• **Instructions for the task**
Give every entry below again, exactly as written, and skip the images.
*** Entries supplied ***
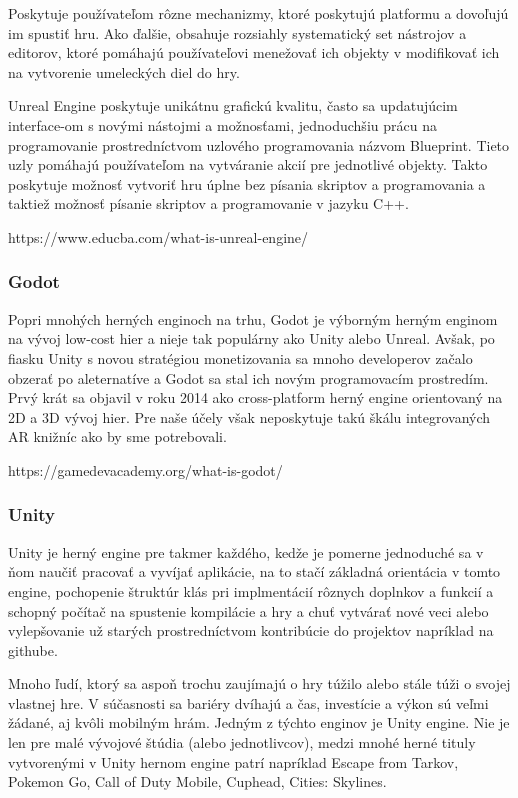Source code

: Poskytuje používateľom rôzne mechanizmy, ktoré poskytujú platformu a dovoľujú im spustiť hru. Ako ďalšie, obsahuje rozsiahly systematický set nástrojov a editorov, ktoré pomáhajú používateľovi menežovať ich objekty v modifikovať ich na vytvorenie umeleckých diel do hry.

Unreal Engine poskytuje unikátnu grafickú kvalitu, často sa updatujúcim interface-om s novými nástojmi a možnosťami, jednoduchšiu prácu na programovanie prostredníctvom uzlového programovania názvom Blueprint. Tieto uzly pomáhajú používateľom na vytváranie akcií pre jednotlivé objekty. Takto poskytuje možnosť vytvoriť hru úplne bez písania skriptov a programovania a taktiež možnosť písanie skriptov a programovanie v jazyku C++.

https://www.educba.com/what-is-unreal-engine/

\subsubsection{Godot}

Popri mnohých herných enginoch na trhu, Godot je výborným herným enginom na vývoj low-cost hier a nieje tak populárny ako Unity alebo Unreal. Avšak, po fiasku Unity s novou stratégiou monetizovania sa mnoho developerov začalo obzerať po aleternatíve a Godot sa stal ich novým programovacím prostredím. Prvý krát sa objavil v roku 2014 ako cross-platform herný engine orientovaný na 2D a 3D vývoj hier. Pre naše účely však neposkytuje takú škálu integrovaných AR knižníc ako by sme potrebovali.

https://gamedevacademy.org/what-is-godot/

\subsubsection{Unity}

Unity je herný engine pre takmer každého, kedže je pomerne jednoduché sa v ňom naučiť pracovať a vyvíjať aplikácie, na to stačí základná orientácia v tomto engine, pochopenie štruktúr klás pri implmentácií rôznych doplnkov a funkcií a schopný počítač na spustenie kompilácie a hry a chuť vytvárať nové veci alebo vylepšovanie už starých prostredníctvom kontribúcie do projektov napríklad na githube.

Mnoho ľudí, ktorý sa aspoň trochu zaujímajú o hry túžilo alebo stále túži o svojej vlastnej hre. V súčasnosti sa bariéry dvíhajú a čas, investície a výkon sú veľmi žádané, aj kvôli mobilným hrám. Jedným z týchto enginov je Unity engine. Nie je len pre malé vývojové štúdia (alebo jednotlivcov), medzi mnohé herné tituly vytvorenými v Unity hernom engine patrí napríklad Escape from Tarkov, Pokemon Go, Call of Duty Mobile, Cuphead, Cities: Skylines.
*** End of Entries supplied ***
• **Answer box**
Source code

: Poskytuje používateľom rôzne mechanizmy, ktoré poskytujú platformu a dovoľujú im spustiť hru. Ako ďalšie, obsahuje rozsiahly systematický set nástrojov a editorov, ktoré pomáhajú používateľovi menežovať ich objekty v modifikovať ich na vytvorenie umeleckých diel do hry.

Unreal Engine poskytuje unikátnu grafickú kvalitu, často sa updatujúcim interface-om s novými nástojmi a možnosťami, jednoduchšiu prácu na programovanie prostredníctvom uzlového programovania názvom Blueprint. Tieto uzly pomáhajú používateľom na vytváranie akcií pre jednotlivé objekty. Takto poskytuje možnosť vytvoriť hru úplne bez písania skriptov a programovania a taktiež možnosť písanie skriptov a programovanie v jazyku C++.

https://www.educba.com/what-is-unreal-engine/

\subsubsection{Godot}

Popri mnohých herných enginoch na trhu, Godot je výborným herným enginom na vývoj low-cost hier a nieje tak populárny ako Unity alebo Unreal. Avšak, po fiasku Unity s novou stratégiou monetizovania sa mnoho developerov začalo obzerať po aleternatíve a Godot sa stal ich novým programovacím prostredím. Prvý krát sa objavil v roku 2014 ako cross-platform herný engine orientovaný na 2D a 3D vývoj hier. Pre naše účely však neposkytuje takú škálu integrovaných AR knižníc ako by sme potrebovali.

https://gamedevacademy.org/what-is-godot/

\subsubsection{Unity}

Unity je herný engine pre takmer každého, kedže je pomerne jednoduché sa v ňom naučiť pracovať a vyvíjať aplikácie, na to stačí základná orientácia v tomto engine, pochopenie štruktúr klás pri implmentácií rôznych doplnkov a funkcií a schopný počítač na spustenie kompilácie a hry a chuť vytvárať nové veci alebo vylepšovanie už starých prostredníctvom kontribúcie do projektov napríklad na githube.

Mnoho ľudí, ktorý sa aspoň trochu zaujímajú o hry túžilo alebo stále túži o svojej vlastnej hre. V súčasnosti sa bariéry dvíhajú a čas, investície a výkon sú veľmi žádané, aj kvôli mobilným hrám. Jedným z týchto enginov je Unity engine. Nie je len pre malé vývojové štúdia (alebo jednotlivcov), medzi mnohé herné tituly vytvorenými v Unity hernom engine patrí napríklad Escape from Tarkov, Pokemon Go, Call of Duty Mobile, Cuphead, Cities: Skylines.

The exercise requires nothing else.